As we learnt about the linear chaining there is a need for a linked list and there is an advantage and a disadvantage of using it. The advantage is that your table never gets exhausted, because you add upon to the linked list when there is a collision, the disadvantage is that with growing sizes of various linked lists, it becomes tough to add/search elements.
Hence, we look for a better option called Open Addressing, in this technique we would not store the objects in the linked list. If the hash function generates a hash code which maps to a already occupied slot then we hash it with a different function, and keep doing this until we get a vacant slot.

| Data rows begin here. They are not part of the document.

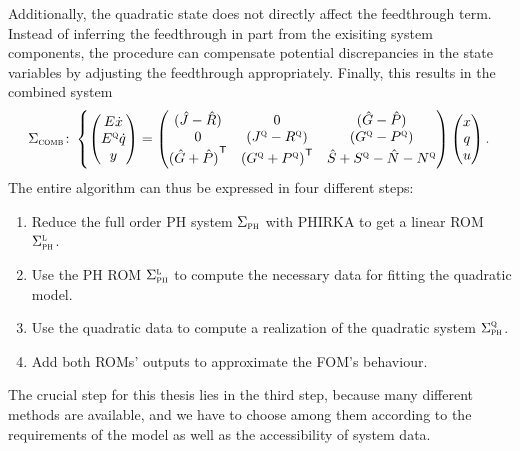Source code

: Additionally, the quadratic state does not directly affect the feedthrough term.
Instead of inferring the feedthrough in part from the exisiting system components, the procedure can compensate potential discrepancies in the state variables by adjusting the feedthrough appropriately.
Finally, this results in the combined system
\begin{equation}\label{eq:combined-quadratic-system}
    \Sigma_{\textnormal{\scshape comb}} \colon \left\lbrace
    \begin{pmatrix}
        E \dot{x} \\
        E^{\textnormal{\scshape q}} \dot{q} \\
        y
    \end{pmatrix} = \begin{pmatrix}
        (\hat{J} - \hat{R}) & 0 & (\hat{G} - \hat{P}) \\
        0 & (J^{\textnormal{\scshape q}} - R^{\textnormal{\scshape q}}) & (G^{\textnormal{\scshape q}} - P^{\textnormal{\scshape q}}) \\
        {(\hat{G} + \hat{P})}^{\mkern1mu \mathsf{T}} & {(G^{\textnormal{\scshape q}} + P^{\textnormal{\scshape q}})}^{\mkern1mu \mathsf{T}} & \hat{S} + S^{\textnormal{\scshape q}} - \hat{N} - N^{\textnormal{\scshape q}}
    \end{pmatrix} \begin{pmatrix}
        x \\
        q \\
        u
    \end{pmatrix}.
    \right.
\end{equation}
The entire algorithm can thus be expressed in four different steps:
\begin{enumerate}
    \item Reduce the full order \ac{PH} system $\Sigma_{\textnormal{\scshape ph}}$ with \ac{PHIRKA} to get a linear \ac{ROM} $\Sigma_{\textnormal{\scshape ph}}^{\textnormal{\scshape l}}$.
    \item Use the \ac{PH} \ac{ROM} $\Sigma_{\textnormal{\scshape ph}}^{\textnormal{\scshape l}}$ to compute the necessary data for fitting the quadratic model.
    \item Use the quadratic data to compute a realization of the quadratic system $\Sigma_{\textnormal{\scshape ph}}^{\textnormal{\scshape q}}$.
    \item Add both \acp{ROM}' outputs to approximate the \ac{FOM}'s behaviour.
\end{enumerate}
The crucial step for this thesis lies in the third step, because many different methods are available, and we have to choose among them according to the requirements of the model as well as the accessibility of system data.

Also, few may argue that even this is a cumbersome and ineffective way, I agree, it may prove to be in-effective only if we do not put a check on , the number of times we have to re-calculate a new hash to insert one object. To make it a effective method, it is generally considered good to allow a maximum of four or five re-calculations. If still we meet a collision, we must stop and re-hash the whole table.
Procedure for Open Addressing
The procedure is very simple, we probe the table systematically until we find a vacant slot, it would be better if I explain it with an example.
We have a different kind of hash function, something similar to the below:
public int hashCode(Car c, int probeSequence)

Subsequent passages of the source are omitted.